══ RECORDS FOR THIS TASK ══

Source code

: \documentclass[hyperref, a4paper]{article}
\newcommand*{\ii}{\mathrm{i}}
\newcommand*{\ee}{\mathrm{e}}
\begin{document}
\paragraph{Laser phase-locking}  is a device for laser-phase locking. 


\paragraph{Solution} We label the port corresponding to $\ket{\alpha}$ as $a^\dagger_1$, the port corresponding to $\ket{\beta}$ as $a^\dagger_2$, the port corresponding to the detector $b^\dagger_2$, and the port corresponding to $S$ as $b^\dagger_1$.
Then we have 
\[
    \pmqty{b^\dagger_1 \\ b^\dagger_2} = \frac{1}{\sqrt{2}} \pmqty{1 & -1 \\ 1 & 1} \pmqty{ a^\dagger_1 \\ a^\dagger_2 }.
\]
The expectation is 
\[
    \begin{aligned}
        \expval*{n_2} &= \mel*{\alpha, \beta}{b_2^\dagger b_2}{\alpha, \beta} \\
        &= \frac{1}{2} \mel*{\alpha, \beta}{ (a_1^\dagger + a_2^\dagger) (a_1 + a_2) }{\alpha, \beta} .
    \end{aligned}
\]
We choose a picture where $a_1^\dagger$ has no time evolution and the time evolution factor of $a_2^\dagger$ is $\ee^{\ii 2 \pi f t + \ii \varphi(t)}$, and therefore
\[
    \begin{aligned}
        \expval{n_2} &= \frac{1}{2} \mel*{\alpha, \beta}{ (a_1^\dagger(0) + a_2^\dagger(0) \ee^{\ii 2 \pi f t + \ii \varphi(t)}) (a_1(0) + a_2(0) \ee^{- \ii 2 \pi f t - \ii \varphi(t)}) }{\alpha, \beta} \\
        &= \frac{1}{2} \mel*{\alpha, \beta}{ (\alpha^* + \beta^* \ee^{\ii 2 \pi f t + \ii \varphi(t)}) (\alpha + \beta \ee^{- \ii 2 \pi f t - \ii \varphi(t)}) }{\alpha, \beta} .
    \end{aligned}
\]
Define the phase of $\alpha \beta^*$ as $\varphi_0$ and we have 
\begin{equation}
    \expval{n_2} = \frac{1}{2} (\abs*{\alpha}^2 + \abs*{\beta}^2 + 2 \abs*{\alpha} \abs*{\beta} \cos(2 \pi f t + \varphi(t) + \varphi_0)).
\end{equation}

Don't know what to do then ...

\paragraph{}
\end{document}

═══

■ EXERCISE AIM: Produce a word-for-word restatement of all the records.

■ RESPONSE TO THE TASK:
Source code

: \documentclass[hyperref, a4paper]{article}
\newcommand*{\ii}{\mathrm{i}}
\newcommand*{\ee}{\mathrm{e}}
\begin{document}
\paragraph{Laser phase-locking}  is a device for laser-phase locking. 


\paragraph{Solution} We label the port corresponding to $\ket{\alpha}$ as $a^\dagger_1$, the port corresponding to $\ket{\beta}$ as $a^\dagger_2$, the port corresponding to the detector $b^\dagger_2$, and the port corresponding to $S$ as $b^\dagger_1$.
Then we have 
\[
    \pmqty{b^\dagger_1 \\ b^\dagger_2} = \frac{1}{\sqrt{2}} \pmqty{1 & -1 \\ 1 & 1} \pmqty{ a^\dagger_1 \\ a^\dagger_2 }.
\]
The expectation is 
\[
    \begin{aligned}
        \expval*{n_2} &= \mel*{\alpha, \beta}{b_2^\dagger b_2}{\alpha, \beta} \\
        &= \frac{1}{2} \mel*{\alpha, \beta}{ (a_1^\dagger + a_2^\dagger) (a_1 + a_2) }{\alpha, \beta} .
    \end{aligned}
\]
We choose a picture where $a_1^\dagger$ has no time evolution and the time evolution factor of $a_2^\dagger$ is $\ee^{\ii 2 \pi f t + \ii \varphi(t)}$, and therefore
\[
    \begin{aligned}
        \expval{n_2} &= \frac{1}{2} \mel*{\alpha, \beta}{ (a_1^\dagger(0) + a_2^\dagger(0) \ee^{\ii 2 \pi f t + \ii \varphi(t)}) (a_1(0) + a_2(0) \ee^{- \ii 2 \pi f t - \ii \varphi(t)}) }{\alpha, \beta} \\
        &= \frac{1}{2} \mel*{\alpha, \beta}{ (\alpha^* + \beta^* \ee^{\ii 2 \pi f t + \ii \varphi(t)}) (\alpha + \beta \ee^{- \ii 2 \pi f t - \ii \varphi(t)}) }{\alpha, \beta} .
    \end{aligned}
\]
Define the phase of $\alpha \beta^*$ as $\varphi_0$ and we have 
\begin{equation}
    \expval{n_2} = \frac{1}{2} (\abs*{\alpha}^2 + \abs*{\beta}^2 + 2 \abs*{\alpha} \abs*{\beta} \cos(2 \pi f t + \varphi(t) + \varphi_0)).
\end{equation}

Don't know what to do then ...

\paragraph{}
\end{document}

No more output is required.